My taste for tactical shooters has been a perennial sine wave figure. Rainbow Six starts things off on the high end, while the overabundance of Conflict games puts it back on the low. The SOCOM releases have always been somewhere in the middle for me, but Fireteam Bravo struck me as especially good for what it was. Its gameplay might not be as fully featured as the big-brother console versions are, but as an online portable game, it really excelled. The controls were simplified, but it really was a full, original game, and it had voice chat, to boot! As a portable game, SOCOM finally clicked with me, and I've been enjoying the game casually at coffee shops and other wireless-enabled locations ever since.
SOCOM: U.S. Navy SEALs Fireteam Bravo 2 seems to be taking what the previous game established one step further, and I wouldn't really expect much more. This time, the PSP iteration will tie in much more closely with its PS2 counterpart, Combined Assault. Similar to what Ubisoft did with Splinter Cell Essentials, Fireteam 2 will take place during what seems to be the same time period as Combined Assault. Some of the missions take place in parts of the same locales as the PS2 version, and the stories are similar enough that some of the very same cut scenes are reportedly present in both versions. Some missions can even be affected by players taking out enemies in one version, which will appear as dispatched in another. This is definitely the furthest the PSP-to-PS2 idea has been taken to date.
The most important change is to the free look vs. auto-aim dynamic. Auto-aiming players will no longer have instantaneous locks on their enemies; instead, the cursor must be placed somewhat near an enemy presence, and depending on how close the manual attempt was, the better the final result will be. As for firing once locked on, where the bullets eventually land still seems to depend on the speed and position of the aggressor. This new process dramatically affects how the game is played, and makes it seem like a more "mature" version because of it. No longer will "strategy" be boiled down largely to tapping the auto-aim button to scan for enemies. Players will have to use their eyes, not the software, to hunt down foes. This change alone will double the longevity of the online mode compared to the original game and brings the play-style much closer to what is possible with dual-analog controls.
The online mode will be connected to the standard PS2 SOCOM infrastructure, so players will be able to send IMs between any of the games; yet another sign that these PSP versions are being treated as fully-featured equals to the console versions.
The one disappointing feature is the presence of many multiplayer maps from the original. While some of these maps were near-classics for the genre – at least, I thought so – I would be more comfortable with an entirely original lineup. Most of us will have already spent countless hours on these maps, and I, personally, am ready to move on. The new maps seem to be somewhat improved over the originals, which may make it a little jarring to go back to those.
The limited preview build is hopefully a good example of what the rest of the game has to offer.

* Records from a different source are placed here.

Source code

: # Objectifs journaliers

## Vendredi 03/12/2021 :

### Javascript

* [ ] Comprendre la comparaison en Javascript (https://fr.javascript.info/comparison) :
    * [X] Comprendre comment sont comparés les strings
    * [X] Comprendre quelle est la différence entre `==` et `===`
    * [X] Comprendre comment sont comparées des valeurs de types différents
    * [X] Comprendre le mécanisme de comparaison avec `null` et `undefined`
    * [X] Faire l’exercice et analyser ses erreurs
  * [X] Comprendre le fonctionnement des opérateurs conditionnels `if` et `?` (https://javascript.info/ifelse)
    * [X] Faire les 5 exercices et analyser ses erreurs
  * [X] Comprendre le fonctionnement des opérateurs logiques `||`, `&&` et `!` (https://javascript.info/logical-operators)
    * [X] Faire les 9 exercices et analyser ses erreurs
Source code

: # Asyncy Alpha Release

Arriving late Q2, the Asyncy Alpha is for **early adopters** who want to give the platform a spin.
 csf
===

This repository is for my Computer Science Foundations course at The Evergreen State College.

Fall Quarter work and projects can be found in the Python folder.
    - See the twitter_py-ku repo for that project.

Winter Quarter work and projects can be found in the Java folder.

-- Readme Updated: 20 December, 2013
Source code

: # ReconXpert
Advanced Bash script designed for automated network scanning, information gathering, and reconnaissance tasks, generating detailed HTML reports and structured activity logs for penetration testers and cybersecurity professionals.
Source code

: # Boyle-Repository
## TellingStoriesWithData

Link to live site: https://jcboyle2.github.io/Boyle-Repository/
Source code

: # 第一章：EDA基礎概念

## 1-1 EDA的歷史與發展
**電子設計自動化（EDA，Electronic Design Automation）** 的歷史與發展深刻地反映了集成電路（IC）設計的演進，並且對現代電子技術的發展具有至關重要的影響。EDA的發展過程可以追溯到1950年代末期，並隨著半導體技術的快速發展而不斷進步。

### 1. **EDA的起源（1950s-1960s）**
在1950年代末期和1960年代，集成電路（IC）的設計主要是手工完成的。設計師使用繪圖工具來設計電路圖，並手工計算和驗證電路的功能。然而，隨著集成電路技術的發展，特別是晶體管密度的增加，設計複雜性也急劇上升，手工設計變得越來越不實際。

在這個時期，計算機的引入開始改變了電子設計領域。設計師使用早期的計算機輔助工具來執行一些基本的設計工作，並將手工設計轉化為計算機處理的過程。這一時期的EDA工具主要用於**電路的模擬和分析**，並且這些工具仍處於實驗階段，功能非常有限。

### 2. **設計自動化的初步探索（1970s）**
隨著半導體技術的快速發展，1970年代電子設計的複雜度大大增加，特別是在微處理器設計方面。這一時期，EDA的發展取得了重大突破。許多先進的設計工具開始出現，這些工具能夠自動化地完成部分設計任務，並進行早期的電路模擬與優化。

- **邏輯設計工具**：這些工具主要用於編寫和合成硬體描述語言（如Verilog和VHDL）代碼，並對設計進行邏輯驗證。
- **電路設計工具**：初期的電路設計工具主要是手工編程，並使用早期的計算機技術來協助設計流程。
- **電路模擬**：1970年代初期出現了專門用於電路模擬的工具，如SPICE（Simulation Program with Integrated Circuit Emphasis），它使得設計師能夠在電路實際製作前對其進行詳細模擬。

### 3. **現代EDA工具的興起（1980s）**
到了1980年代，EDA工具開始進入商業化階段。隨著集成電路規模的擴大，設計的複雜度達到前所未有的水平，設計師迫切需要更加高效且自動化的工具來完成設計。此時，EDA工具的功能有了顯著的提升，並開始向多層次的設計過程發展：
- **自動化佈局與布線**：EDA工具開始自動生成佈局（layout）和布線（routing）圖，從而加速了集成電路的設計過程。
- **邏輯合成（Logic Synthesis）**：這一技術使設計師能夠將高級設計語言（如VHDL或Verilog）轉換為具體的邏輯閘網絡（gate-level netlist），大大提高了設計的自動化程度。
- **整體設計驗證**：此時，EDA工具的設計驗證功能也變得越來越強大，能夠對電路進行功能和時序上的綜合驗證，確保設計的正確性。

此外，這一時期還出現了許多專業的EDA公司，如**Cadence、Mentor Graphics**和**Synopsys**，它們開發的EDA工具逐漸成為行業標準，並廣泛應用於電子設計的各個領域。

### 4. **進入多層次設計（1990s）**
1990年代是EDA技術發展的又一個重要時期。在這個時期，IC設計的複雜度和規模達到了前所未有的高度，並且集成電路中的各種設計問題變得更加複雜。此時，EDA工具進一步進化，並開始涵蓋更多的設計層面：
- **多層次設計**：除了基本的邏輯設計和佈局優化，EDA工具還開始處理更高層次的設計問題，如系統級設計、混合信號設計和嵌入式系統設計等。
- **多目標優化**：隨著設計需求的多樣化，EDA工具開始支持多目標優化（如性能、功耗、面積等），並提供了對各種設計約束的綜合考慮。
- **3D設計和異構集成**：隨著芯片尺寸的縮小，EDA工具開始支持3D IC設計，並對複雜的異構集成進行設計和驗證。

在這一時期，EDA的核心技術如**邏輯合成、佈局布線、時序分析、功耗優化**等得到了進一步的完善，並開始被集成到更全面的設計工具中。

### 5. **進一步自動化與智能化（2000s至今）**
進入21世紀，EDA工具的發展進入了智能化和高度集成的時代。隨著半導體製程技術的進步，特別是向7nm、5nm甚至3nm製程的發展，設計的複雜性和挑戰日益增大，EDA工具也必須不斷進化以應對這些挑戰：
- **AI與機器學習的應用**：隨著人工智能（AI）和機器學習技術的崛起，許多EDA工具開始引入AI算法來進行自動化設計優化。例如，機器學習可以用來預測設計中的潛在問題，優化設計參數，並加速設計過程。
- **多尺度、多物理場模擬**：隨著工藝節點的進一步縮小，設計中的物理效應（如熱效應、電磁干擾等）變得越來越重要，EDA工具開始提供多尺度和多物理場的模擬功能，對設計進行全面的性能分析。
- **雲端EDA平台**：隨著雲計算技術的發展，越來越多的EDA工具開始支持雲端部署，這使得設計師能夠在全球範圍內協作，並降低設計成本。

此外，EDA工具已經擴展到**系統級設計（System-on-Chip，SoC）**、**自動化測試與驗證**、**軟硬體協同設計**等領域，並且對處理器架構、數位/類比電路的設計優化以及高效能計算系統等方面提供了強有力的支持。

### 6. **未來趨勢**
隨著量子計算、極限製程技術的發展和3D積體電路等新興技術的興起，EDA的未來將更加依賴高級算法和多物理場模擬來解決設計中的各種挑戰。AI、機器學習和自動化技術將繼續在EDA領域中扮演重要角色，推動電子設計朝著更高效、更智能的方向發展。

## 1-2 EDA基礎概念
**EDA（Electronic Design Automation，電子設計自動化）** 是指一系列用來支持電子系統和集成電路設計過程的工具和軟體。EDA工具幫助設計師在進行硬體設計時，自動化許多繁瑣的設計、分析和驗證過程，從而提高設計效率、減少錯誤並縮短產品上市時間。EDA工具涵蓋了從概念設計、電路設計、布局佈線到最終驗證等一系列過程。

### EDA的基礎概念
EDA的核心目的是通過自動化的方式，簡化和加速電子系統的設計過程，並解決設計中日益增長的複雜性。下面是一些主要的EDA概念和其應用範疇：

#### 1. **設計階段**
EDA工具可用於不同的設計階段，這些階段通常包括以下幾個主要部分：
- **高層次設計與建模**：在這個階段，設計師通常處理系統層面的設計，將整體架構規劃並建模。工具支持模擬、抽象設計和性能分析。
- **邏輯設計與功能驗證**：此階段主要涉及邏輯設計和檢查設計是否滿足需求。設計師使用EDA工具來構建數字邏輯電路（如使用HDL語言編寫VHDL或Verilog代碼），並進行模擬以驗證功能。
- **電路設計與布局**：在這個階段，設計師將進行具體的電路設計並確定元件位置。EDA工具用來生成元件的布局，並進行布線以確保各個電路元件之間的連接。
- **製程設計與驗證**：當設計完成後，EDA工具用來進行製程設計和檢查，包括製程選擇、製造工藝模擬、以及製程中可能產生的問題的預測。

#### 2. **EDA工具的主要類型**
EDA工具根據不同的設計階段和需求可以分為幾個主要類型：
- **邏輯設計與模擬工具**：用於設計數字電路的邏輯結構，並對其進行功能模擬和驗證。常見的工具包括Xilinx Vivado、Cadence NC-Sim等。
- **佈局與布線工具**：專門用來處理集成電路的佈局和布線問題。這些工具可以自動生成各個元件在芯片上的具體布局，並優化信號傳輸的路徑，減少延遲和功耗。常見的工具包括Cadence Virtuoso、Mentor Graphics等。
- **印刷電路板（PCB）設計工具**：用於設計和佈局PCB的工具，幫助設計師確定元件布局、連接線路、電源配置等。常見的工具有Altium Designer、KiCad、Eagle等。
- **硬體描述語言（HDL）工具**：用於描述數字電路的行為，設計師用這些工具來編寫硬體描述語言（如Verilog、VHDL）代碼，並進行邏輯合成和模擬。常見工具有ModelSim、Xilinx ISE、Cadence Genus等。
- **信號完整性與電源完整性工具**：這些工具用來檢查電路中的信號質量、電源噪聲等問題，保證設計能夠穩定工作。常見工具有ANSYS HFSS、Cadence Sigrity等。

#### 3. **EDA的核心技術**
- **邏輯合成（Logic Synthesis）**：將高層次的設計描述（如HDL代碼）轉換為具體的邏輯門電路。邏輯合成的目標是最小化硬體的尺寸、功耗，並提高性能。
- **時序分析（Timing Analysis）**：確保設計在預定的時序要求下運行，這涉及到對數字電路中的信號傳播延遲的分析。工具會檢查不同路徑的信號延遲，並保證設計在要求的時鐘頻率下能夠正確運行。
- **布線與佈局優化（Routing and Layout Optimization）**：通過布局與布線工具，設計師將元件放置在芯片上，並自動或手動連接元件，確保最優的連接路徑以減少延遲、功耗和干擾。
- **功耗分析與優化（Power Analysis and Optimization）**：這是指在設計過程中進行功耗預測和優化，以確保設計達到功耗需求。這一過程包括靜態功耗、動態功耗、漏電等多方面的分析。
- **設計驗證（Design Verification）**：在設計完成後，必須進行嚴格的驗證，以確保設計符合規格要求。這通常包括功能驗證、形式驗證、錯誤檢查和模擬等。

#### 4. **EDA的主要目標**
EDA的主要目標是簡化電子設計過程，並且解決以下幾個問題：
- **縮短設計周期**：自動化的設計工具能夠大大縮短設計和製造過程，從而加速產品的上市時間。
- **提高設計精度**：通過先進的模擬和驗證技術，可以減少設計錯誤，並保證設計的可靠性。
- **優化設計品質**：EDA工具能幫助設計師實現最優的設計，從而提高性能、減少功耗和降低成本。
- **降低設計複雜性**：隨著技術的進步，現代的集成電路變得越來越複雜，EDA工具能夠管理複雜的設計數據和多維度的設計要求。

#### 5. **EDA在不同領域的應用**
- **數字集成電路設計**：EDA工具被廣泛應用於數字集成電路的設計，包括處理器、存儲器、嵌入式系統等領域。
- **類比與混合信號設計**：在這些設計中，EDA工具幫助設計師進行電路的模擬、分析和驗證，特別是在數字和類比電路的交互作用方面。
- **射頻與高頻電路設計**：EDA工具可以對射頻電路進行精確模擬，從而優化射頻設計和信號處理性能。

Players control Sandman and command his partner Wraith, who both have a considerable amount of customization available to them, especially compared to the rigid pre-mission setups from the first Fireteam. The mission itself – to secure a helicopter crash site and the surrounding village – is pretty standard tactical shooter stuff, but unlike most PSP games, the wide landscapes really show off what the handheld console is capable of.
I don't have a copy of Combined Assault to test the crosstalk feature with, but apparently the previewed portion will work with it. I'm not sure what the changes to either version will be when I hook them together, but I'm very excited at the prospect. For the first time, I'm actually caring about the single-player mode in a SOCOM game!
So far, Fireteam Bravo 2 looks to be taking everything that went wrong with the original and improving or outright fixing it. As for the potential multiplayer action, it looks like Syphon Filter: Dark Mirror just might end up getting unseated. Look for this one in the coming months.